*** Opening of EXTRACTED INFORMATION ***

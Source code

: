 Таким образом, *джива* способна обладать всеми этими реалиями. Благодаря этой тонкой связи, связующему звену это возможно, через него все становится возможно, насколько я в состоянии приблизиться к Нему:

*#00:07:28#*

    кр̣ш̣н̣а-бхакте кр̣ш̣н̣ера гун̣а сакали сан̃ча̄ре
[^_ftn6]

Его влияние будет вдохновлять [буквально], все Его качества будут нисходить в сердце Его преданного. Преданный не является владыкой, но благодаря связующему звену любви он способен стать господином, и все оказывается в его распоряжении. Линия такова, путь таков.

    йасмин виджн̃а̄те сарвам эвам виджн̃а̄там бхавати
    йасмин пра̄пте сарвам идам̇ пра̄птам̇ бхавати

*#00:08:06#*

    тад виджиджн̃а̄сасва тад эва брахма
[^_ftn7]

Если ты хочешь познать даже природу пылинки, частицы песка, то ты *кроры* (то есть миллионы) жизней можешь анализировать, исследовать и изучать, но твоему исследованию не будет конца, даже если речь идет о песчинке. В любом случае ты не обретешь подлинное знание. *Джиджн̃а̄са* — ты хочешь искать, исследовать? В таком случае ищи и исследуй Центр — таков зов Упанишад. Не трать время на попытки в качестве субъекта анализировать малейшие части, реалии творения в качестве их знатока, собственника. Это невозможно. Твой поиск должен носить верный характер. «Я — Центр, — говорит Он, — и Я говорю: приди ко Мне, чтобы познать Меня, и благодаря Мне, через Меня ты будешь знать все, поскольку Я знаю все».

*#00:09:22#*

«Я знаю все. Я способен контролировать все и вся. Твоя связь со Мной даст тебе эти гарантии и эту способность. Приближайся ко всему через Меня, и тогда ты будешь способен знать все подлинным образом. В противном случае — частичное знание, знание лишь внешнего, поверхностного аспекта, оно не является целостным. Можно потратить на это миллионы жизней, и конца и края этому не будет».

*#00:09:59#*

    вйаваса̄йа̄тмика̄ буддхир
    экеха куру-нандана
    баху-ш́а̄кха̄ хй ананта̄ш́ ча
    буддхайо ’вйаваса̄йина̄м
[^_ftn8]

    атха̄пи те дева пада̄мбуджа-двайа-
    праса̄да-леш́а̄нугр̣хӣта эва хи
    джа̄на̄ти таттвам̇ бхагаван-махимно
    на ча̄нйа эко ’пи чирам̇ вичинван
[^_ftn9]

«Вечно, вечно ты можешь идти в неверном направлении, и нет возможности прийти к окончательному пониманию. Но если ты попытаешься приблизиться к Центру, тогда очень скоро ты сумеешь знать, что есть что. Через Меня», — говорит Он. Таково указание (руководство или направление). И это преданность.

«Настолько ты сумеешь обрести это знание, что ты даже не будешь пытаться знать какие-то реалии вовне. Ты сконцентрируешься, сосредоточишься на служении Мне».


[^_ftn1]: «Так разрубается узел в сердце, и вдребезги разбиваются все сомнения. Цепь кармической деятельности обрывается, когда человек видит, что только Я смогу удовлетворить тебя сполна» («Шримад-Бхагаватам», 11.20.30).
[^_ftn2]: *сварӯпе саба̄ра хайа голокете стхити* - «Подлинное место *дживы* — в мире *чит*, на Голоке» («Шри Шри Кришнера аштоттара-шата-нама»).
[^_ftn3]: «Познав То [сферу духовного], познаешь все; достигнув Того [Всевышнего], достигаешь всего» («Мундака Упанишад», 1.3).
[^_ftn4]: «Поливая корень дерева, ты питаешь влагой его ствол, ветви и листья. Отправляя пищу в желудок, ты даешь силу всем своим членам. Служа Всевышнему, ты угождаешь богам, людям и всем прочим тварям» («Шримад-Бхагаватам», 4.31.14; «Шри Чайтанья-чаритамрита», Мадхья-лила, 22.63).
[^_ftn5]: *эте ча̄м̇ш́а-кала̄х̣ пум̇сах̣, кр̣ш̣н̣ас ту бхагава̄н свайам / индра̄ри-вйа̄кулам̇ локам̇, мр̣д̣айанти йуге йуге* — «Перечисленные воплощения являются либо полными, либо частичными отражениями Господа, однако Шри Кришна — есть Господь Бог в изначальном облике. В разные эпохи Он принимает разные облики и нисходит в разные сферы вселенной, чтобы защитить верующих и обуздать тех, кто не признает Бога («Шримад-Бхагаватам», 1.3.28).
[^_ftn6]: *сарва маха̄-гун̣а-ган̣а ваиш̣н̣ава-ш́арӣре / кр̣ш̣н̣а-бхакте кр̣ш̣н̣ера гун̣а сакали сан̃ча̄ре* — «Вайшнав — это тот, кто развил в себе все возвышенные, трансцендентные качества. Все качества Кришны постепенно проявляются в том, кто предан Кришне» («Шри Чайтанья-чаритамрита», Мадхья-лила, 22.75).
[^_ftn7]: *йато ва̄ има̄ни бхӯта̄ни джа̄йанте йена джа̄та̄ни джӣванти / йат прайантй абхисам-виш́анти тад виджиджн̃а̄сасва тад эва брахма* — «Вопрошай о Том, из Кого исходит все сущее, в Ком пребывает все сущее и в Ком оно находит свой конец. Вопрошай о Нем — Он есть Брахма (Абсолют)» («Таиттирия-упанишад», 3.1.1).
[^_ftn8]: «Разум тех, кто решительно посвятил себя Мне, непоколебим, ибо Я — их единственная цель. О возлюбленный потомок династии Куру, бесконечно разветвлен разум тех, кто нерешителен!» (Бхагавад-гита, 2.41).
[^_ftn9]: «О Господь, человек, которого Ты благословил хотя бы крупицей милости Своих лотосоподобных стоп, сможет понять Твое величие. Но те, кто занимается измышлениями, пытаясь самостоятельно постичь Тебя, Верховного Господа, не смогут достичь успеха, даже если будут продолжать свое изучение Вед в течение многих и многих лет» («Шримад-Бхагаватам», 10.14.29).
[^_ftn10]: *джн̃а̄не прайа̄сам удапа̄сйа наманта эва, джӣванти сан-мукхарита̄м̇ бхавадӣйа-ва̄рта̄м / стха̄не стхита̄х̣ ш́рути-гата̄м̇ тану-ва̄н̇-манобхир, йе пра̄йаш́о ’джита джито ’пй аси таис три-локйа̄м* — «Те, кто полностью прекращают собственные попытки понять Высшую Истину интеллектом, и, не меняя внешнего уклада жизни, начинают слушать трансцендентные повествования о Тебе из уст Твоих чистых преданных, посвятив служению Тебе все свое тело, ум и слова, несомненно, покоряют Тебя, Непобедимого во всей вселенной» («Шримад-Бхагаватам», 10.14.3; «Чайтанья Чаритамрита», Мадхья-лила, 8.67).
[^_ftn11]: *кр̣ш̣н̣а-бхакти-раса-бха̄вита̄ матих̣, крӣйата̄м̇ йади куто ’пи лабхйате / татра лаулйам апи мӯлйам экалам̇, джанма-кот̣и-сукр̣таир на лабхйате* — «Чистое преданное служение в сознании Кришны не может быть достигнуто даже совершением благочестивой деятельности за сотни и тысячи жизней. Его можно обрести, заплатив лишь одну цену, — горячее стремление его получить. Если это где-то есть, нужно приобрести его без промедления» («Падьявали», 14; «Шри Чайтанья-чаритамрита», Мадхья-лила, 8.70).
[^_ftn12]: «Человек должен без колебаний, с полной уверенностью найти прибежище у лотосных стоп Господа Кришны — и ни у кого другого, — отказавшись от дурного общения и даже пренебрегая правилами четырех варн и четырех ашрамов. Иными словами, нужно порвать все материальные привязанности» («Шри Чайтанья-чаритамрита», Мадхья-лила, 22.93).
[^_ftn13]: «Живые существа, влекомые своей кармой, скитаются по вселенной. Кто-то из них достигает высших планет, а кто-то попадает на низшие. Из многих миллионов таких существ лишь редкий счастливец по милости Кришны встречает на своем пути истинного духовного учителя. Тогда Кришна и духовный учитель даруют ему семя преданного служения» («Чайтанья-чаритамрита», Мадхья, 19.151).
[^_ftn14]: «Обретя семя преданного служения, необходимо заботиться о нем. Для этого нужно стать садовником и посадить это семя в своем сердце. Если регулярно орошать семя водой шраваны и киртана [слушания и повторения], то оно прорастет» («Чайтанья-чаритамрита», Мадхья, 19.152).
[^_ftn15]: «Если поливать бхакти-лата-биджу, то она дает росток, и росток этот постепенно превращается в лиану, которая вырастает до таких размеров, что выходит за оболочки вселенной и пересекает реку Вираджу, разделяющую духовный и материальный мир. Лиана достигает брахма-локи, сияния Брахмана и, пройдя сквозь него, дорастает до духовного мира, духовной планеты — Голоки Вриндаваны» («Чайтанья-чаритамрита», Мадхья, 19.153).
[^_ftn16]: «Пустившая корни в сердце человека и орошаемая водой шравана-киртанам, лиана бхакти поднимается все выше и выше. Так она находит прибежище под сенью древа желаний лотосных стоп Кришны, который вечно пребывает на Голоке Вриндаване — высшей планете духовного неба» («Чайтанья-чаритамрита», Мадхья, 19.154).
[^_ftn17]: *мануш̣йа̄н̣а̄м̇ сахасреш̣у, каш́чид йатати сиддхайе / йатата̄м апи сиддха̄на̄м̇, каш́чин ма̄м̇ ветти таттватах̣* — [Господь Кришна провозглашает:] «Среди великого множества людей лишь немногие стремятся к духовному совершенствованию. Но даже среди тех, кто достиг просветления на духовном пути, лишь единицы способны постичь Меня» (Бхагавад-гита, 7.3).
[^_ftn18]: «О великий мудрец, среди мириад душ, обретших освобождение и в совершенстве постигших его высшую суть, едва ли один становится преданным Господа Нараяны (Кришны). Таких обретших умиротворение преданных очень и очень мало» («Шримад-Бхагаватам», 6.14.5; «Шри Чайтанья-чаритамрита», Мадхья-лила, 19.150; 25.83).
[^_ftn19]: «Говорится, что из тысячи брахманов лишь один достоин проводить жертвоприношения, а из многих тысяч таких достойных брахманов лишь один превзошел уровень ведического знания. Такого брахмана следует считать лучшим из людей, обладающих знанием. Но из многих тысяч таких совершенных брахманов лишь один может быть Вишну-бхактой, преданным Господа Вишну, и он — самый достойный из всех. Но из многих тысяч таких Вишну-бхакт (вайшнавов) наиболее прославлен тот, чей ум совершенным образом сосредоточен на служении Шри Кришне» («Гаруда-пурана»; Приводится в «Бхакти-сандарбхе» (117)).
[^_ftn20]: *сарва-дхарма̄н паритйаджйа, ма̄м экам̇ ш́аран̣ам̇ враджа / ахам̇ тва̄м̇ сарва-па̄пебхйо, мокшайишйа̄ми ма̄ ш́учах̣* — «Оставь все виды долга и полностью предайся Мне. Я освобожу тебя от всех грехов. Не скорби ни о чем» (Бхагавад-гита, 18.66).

*** Close of EXTRACTED INFORMATION ***

=== PROBLEM DETAILS ===
Search the records for the word "понять" and copy out every line that holds it.

=== ANSWER SECTION ===
[^_ftn9]: «О Господь, человек, которого Ты благословил хотя бы крупицей милости Своих лотосоподобных стоп, сможет понять Твое величие. Но те, кто занимается измышлениями, пытаясь самостоятельно постичь Тебя, Верховного Господа, не смогут достичь успеха, даже если будут продолжать свое изучение Вед в течение многих и многих лет» («Шримад-Бхагаватам», 10.14.29).
[^_ftn10]: *джн̃а̄не прайа̄сам удапа̄сйа наманта эва, джӣванти сан-мукхарита̄м̇ бхавадӣйа-ва̄рта̄м / стха̄не стхита̄х̣ ш́рути-гата̄м̇ тану-ва̄н̇-манобхир, йе пра̄йаш́о ’джита джито ’пй аси таис три-локйа̄м* — «Те, кто полностью прекращают собственные попытки понять Высшую Истину интеллектом, и, не меняя внешнего уклада жизни, начинают слушать трансцендентные повествования о Тебе из уст Твоих чистых преданных, посвятив служению Тебе все свое тело, ум и слова, несомненно, покоряют Тебя, Непобедимого во всей вселенной» («Шримад-Бхагаватам», 10.14.3; «Чайтанья Чаритамрита», Мадхья-лила, 8.67).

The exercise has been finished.